◆ What is expected
Give the data again in full, with every character unchanged.

◆ Study material
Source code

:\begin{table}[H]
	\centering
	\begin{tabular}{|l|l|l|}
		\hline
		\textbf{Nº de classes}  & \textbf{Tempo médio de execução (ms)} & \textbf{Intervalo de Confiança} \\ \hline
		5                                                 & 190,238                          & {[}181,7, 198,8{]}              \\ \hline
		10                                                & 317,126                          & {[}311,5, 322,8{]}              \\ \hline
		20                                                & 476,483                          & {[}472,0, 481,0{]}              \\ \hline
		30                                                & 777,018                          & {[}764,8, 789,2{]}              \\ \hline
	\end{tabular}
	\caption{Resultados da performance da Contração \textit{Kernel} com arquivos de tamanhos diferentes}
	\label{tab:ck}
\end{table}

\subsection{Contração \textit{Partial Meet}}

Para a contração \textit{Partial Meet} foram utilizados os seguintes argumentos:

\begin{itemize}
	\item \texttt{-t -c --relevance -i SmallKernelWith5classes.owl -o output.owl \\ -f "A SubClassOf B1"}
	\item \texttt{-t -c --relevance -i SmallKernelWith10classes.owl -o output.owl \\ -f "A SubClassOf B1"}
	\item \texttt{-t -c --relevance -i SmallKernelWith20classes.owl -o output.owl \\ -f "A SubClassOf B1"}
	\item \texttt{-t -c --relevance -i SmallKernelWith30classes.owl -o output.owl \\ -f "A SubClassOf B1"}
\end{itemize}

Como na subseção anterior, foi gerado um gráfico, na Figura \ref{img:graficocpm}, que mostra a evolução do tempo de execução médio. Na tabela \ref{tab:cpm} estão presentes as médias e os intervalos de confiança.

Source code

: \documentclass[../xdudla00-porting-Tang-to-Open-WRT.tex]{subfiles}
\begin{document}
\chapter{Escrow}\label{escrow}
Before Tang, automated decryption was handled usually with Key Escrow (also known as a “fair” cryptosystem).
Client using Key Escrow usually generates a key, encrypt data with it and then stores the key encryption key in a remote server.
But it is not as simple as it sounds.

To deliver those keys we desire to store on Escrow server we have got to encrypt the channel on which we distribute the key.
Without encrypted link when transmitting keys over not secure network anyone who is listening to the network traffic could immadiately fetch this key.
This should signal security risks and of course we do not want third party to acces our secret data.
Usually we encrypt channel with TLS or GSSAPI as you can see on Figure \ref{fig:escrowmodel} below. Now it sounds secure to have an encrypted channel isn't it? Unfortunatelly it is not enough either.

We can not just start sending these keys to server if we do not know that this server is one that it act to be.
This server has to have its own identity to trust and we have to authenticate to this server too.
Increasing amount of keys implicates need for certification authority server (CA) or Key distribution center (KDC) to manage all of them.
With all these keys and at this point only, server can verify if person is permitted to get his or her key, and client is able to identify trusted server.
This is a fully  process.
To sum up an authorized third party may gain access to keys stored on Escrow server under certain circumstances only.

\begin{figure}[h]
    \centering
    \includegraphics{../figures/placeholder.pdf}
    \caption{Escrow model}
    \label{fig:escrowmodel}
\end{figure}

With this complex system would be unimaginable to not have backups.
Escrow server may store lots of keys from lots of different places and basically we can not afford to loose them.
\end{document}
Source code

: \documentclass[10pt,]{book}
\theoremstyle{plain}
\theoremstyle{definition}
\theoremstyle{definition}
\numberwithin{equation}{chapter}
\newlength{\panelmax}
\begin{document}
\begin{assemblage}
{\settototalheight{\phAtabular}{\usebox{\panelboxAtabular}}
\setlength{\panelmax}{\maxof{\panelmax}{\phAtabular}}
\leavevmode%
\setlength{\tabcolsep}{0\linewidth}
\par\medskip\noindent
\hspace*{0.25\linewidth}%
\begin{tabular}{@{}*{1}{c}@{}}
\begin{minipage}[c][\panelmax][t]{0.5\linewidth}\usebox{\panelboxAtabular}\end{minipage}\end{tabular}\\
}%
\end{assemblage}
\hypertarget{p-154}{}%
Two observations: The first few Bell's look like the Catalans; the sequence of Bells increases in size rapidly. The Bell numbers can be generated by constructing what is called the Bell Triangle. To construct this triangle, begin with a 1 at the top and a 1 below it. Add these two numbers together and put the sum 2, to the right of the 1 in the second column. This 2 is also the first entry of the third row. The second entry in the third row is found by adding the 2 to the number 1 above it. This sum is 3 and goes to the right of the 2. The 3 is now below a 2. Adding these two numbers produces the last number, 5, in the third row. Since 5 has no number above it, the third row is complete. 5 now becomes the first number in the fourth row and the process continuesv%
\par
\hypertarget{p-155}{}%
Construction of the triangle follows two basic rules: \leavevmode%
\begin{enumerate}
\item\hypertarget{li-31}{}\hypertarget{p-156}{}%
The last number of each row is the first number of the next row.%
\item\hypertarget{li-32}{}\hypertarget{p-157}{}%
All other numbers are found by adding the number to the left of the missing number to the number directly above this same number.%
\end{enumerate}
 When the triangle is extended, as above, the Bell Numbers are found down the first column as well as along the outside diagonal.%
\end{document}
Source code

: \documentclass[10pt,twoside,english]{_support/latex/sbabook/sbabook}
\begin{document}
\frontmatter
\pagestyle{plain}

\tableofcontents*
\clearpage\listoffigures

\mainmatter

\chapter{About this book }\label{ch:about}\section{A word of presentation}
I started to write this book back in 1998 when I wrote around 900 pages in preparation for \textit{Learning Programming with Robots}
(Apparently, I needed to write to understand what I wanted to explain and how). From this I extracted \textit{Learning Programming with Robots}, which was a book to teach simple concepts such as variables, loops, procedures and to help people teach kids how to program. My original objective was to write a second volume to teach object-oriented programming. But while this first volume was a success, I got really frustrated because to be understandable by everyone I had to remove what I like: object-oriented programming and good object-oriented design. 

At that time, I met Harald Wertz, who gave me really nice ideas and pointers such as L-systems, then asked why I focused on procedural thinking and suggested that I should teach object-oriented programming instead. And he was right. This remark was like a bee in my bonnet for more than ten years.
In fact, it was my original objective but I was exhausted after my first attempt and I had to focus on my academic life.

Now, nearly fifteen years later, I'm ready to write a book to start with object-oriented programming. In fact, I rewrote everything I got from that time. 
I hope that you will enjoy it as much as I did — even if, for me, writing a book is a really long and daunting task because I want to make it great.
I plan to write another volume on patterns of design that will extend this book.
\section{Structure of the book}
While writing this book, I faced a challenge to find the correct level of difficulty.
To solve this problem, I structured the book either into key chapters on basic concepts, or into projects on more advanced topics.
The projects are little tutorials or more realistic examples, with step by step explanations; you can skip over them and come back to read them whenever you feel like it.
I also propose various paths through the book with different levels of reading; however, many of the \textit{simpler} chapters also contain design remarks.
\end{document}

◆ Answer box
Source code

:\begin{table}[H]
	\centering
	\begin{tabular}{|l|l|l|}
		\hline
		\textbf{Nº de classes}  & \textbf{Tempo médio de execução (ms)} & \textbf{Intervalo de Confiança} \\ \hline
		5                                                 & 190,238                          & {[}181,7, 198,8{]}              \\ \hline
		10                                                & 317,126                          & {[}311,5, 322,8{]}              \\ \hline
		20                                                & 476,483                          & {[}472,0, 481,0{]}              \\ \hline
		30                                                & 777,018                          & {[}764,8, 789,2{]}              \\ \hline
	\end{tabular}
	\caption{Resultados da performance da Contração \textit{Kernel} com arquivos de tamanhos diferentes}
	\label{tab:ck}
\end{table}

\subsection{Contração \textit{Partial Meet}}

Para a contração \textit{Partial Meet} foram utilizados os seguintes argumentos:

\begin{itemize}
	\item \texttt{-t -c --relevance -i SmallKernelWith5classes.owl -o output.owl \\ -f "A SubClassOf B1"}
	\item \texttt{-t -c --relevance -i SmallKernelWith10classes.owl -o output.owl \\ -f "A SubClassOf B1"}
	\item \texttt{-t -c --relevance -i SmallKernelWith20classes.owl -o output.owl \\ -f "A SubClassOf B1"}
	\item \texttt{-t -c --relevance -i SmallKernelWith30classes.owl -o output.owl \\ -f "A SubClassOf B1"}
\end{itemize}

Como na subseção anterior, foi gerado um gráfico, na Figura \ref{img:graficocpm}, que mostra a evolução do tempo de execução médio. Na tabela \ref{tab:cpm} estão presentes as médias e os intervalos de confiança.

Source code

: \documentclass[../xdudla00-porting-Tang-to-Open-WRT.tex]{subfiles}
\begin{document}
\chapter{Escrow}\label{escrow}
Before Tang, automated decryption was handled usually with Key Escrow (also known as a “fair” cryptosystem).
Client using Key Escrow usually generates a key, encrypt data with it and then stores the key encryption key in a remote server.
But it is not as simple as it sounds.

To deliver those keys we desire to store on Escrow server we have got to encrypt the channel on which we distribute the key.
Without encrypted link when transmitting keys over not secure network anyone who is listening to the network traffic could immadiately fetch this key.
This should signal security risks and of course we do not want third party to acces our secret data.
Usually we encrypt channel with TLS or GSSAPI as you can see on Figure \ref{fig:escrowmodel} below. Now it sounds secure to have an encrypted channel isn't it? Unfortunatelly it is not enough either.

We can not just start sending these keys to server if we do not know that this server is one that it act to be.
This server has to have its own identity to trust and we have to authenticate to this server too.
Increasing amount of keys implicates need for certification authority server (CA) or Key distribution center (KDC) to manage all of them.
With all these keys and at this point only, server can verify if person is permitted to get his or her key, and client is able to identify trusted server.
This is a fully  process.
To sum up an authorized third party may gain access to keys stored on Escrow server under certain circumstances only.

\begin{figure}[h]
    \centering
    \includegraphics{../figures/placeholder.pdf}
    \caption{Escrow model}
    \label{fig:escrowmodel}
\end{figure}

With this complex system would be unimaginable to not have backups.
Escrow server may store lots of keys from lots of different places and basically we can not afford to loose them.
\end{document}
Source code

: \documentclass[10pt,]{book}
\theoremstyle{plain}
\theoremstyle{definition}
\theoremstyle{definition}
\numberwithin{equation}{chapter}
\newlength{\panelmax}
\begin{document}
\begin{assemblage}
{\settototalheight{\phAtabular}{\usebox{\panelboxAtabular}}
\setlength{\panelmax}{\maxof{\panelmax}{\phAtabular}}
\leavevmode%
\setlength{\tabcolsep}{0\linewidth}
\par\medskip\noindent
\hspace*{0.25\linewidth}%
\begin{tabular}{@{}*{1}{c}@{}}
\begin{minipage}[c][\panelmax][t]{0.5\linewidth}\usebox{\panelboxAtabular}\end{minipage}\end{tabular}\\
}%
\end{assemblage}
\hypertarget{p-154}{}%
Two observations: The first few Bell's look like the Catalans; the sequence of Bells increases in size rapidly. The Bell numbers can be generated by constructing what is called the Bell Triangle. To construct this triangle, begin with a 1 at the top and a 1 below it. Add these two numbers together and put the sum 2, to the right of the 1 in the second column. This 2 is also the first entry of the third row. The second entry in the third row is found by adding the 2 to the number 1 above it. This sum is 3 and goes to the right of the 2. The 3 is now below a 2. Adding these two numbers produces the last number, 5, in the third row. Since 5 has no number above it, the third row is complete. 5 now becomes the first number in the fourth row and the process continuesv%
\par
\hypertarget{p-155}{}%
Construction of the triangle follows two basic rules: \leavevmode%
\begin{enumerate}
\item\hypertarget{li-31}{}\hypertarget{p-156}{}%
The last number of each row is the first number of the next row.%
\item\hypertarget{li-32}{}\hypertarget{p-157}{}%
All other numbers are found by adding the number to the left of the missing number to the number directly above this same number.%
\end{enumerate}
 When the triangle is extended, as above, the Bell Numbers are found down the first column as well as along the outside diagonal.%
\end{document}
Source code

: \documentclass[10pt,twoside,english]{_support/latex/sbabook/sbabook}
\begin{document}
\frontmatter
\pagestyle{plain}

\tableofcontents*
\clearpage\listoffigures

\mainmatter

\chapter{About this book }\label{ch:about}\section{A word of presentation}
I started to write this book back in 1998 when I wrote around 900 pages in preparation for \textit{Learning Programming with Robots}
(Apparently, I needed to write to understand what I wanted to explain and how). From this I extracted \textit{Learning Programming with Robots}, which was a book to teach simple concepts such as variables, loops, procedures and to help people teach kids how to program. My original objective was to write a second volume to teach object-oriented programming. But while this first volume was a success, I got really frustrated because to be understandable by everyone I had to remove what I like: object-oriented programming and good object-oriented design. 

At that time, I met Harald Wertz, who gave me really nice ideas and pointers such as L-systems, then asked why I focused on procedural thinking and suggested that I should teach object-oriented programming instead. And he was right. This remark was like a bee in my bonnet for more than ten years.
In fact, it was my original objective but I was exhausted after my first attempt and I had to focus on my academic life.

Now, nearly fifteen years later, I'm ready to write a book to start with object-oriented programming. In fact, I rewrote everything I got from that time. 
I hope that you will enjoy it as much as I did — even if, for me, writing a book is a really long and daunting task because I want to make it great.
I plan to write another volume on patterns of design that will extend this book.
\section{Structure of the book}
While writing this book, I faced a challenge to find the correct level of difficulty.
To solve this problem, I structured the book either into key chapters on basic concepts, or into projects on more advanced topics.
The projects are little tutorials or more realistic examples, with step by step explanations; you can skip over them and come back to read them whenever you feel like it.
I also propose various paths through the book with different levels of reading; however, many of the \textit{simpler} chapters also contain design remarks.
\end{document}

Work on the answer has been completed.